When signs of frostbite forced Mr Jeremy Tong to turn back when he was just 150 minutes away from the top of Mount Everest in 2017, the failure haunted him for two years.
Last Wednesday, the Singaporean co-founder of an adventure company laid the ghost of his failure to rest by conquering the world’s highest peak.
Achieving this feat was anything but easy. Coping with freezing conditions and extreme exhaustion was par for the course for anyone seeking to conquer Everest.
But this time Mr Tong, 28, had to contend with another challenge – a human traffic jam causing a snaking queue of climbers in their final push to reach the top.
Mr Tong, who had to queue in total for a couple of hours and even at night, recounted a point where he was trapped in the single-file queue along a particularly treacherous part of the trail.
He told The New Paper over the phone in Kathmandu, Nepal, yesterday: “If you fall, you will plunge 2km into Nepal on your left or the same height into China on your right.
“There was no room for error. You could easily fall to your death, your oxygen (tank) could malfunction or the weather could change – there were so many things that could have gone wrong.”
Mr Tong, who has had this dream for five years, left Singapore for this expedition about two months ago, after his first child was born.
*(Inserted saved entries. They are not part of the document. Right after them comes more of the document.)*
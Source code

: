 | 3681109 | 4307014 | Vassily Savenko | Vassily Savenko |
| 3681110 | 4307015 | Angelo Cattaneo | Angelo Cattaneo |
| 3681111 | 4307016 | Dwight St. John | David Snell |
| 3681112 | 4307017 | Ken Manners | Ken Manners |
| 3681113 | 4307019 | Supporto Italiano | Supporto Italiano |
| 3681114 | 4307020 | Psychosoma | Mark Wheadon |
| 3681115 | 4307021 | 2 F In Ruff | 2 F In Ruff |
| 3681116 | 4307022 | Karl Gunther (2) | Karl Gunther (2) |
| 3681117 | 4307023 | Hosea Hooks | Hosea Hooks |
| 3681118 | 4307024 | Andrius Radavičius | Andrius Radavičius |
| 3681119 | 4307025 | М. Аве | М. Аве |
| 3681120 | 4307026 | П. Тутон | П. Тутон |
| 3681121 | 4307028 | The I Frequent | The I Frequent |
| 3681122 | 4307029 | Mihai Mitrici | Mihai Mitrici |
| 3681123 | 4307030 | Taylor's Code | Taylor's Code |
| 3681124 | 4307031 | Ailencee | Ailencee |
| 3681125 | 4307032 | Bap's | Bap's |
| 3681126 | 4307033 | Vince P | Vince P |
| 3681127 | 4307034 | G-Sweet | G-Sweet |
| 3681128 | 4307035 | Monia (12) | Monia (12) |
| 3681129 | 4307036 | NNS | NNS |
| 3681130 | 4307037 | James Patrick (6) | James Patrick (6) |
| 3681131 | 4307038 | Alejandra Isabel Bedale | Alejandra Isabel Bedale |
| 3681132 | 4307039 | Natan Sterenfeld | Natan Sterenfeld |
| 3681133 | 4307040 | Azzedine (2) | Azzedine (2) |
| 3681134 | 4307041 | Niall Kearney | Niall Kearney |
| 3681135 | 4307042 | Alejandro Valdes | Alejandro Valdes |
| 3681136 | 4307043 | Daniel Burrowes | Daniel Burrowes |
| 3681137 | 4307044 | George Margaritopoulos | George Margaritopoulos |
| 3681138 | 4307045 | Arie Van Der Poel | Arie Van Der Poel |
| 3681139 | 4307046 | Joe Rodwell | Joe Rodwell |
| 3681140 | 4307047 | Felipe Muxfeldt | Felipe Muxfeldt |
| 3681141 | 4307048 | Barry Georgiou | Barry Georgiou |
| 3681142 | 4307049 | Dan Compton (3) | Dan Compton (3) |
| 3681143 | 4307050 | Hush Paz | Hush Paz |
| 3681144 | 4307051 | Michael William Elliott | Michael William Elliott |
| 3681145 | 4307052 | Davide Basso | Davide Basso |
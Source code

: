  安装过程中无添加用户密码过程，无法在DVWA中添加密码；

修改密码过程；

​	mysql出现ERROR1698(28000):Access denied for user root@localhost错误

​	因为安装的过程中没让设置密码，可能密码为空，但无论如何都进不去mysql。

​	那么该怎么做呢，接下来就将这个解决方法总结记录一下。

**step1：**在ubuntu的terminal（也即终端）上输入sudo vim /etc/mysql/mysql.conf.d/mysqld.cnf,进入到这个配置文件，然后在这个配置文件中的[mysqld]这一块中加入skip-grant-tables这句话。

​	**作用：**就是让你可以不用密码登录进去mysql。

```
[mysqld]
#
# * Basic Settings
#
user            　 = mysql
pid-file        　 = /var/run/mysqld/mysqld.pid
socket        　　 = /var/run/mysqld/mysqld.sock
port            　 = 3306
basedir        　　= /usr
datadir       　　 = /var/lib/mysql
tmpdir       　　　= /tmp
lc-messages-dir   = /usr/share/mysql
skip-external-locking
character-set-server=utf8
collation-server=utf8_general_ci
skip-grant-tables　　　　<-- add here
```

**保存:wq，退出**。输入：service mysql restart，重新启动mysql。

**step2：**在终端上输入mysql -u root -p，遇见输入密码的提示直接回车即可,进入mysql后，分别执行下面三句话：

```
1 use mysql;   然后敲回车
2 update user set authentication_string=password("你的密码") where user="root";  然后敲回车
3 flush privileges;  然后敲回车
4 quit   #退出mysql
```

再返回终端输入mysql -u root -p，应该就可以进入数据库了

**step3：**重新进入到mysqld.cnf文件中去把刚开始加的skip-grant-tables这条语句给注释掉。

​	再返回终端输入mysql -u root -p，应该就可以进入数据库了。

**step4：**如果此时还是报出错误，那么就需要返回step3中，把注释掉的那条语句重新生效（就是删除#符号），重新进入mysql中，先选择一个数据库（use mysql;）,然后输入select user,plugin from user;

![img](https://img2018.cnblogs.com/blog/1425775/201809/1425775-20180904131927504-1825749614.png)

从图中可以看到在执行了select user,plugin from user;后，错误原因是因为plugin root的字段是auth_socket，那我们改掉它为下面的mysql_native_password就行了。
While it was difficult for him to be away from his newborn son, his thoughts of the baby helped him meet the challenges he faced along the way.
During his first attempt in 2017, Mr Tong had seen several dead bodies on his way up and understood that danger, and possibly even death, was part of the process.
“This year, more than ever, it was crucial for me to make it back down the mountain for my son and his future,” he said.
Ten climbers have died on Everest so far this year, already the highest toll since 2012, which also had 10 deaths.
The sheer number of climbers trying to ascend and descend at any one time this year has been cited as a major cause.
A higher number of climbing permits was granted by Nepal, and with tight windows of relatively safe weather, many climbers ended up trying to get to the summit at the same time.
The bottlenecks on narrow trails caused many climbers to be stuck at high altitude for extended periods, which is dangerous to the human body.
Mr Tong said: “It was frustrating because climbers move at different speeds, and there was only one way up.
“At night, when it’s freezing cold and you have no food and are exhausted, it gets really frustrating to be not moving.
“Not moving in -40 deg C weather meant I was at risk of frostbite, so I kept flexing my fingers and toes.
“The only way to move or to leave the queue was to try to make a new path. At night, when you’re so tired, one misstep and you could die.”
Mr Tong said the high number of deaths this year also affected him because he had known and climbed with some of the people who died.
He said: “Because I knew them, it affected me. We had been climbing together at some point. It was scary because you realise that it could have been you. There were so many things that could have gone wrong.”
As in his first attempt, Mr Tong also made this climb for charity – he said he has raised about $11,000 so far for the Children’s Cancer Foundation.
Climbing for cancer was meaningful for him as his uncle had suffered from stage three nose cancer.
He said that hearing his uncle recount his battle to survive the disease had a profound effect.
Mr Tong also said that he saw parallels in fighting cancer and climbing a dangerous mountain in that it was a battle that could make the difference between life and death.
Mr Tong said that for much of his life, Everest was his goal, and he had put his life and career on hold when he was younger for this dream.
He said: “This has changed my life in many ways, and after five years of planning I have finally made it. I felt so relieved.”
But the relief was short-lived because he then had to make the descent. From his final push from the base camp to the summit and back, Mr Tong had been walking for almost 30 hours non-stop in extreme fatigue and only 70 per cent visibility.
“I just can’t wait to go home and pinch my son’s cheeks. He has got so fat,” he said.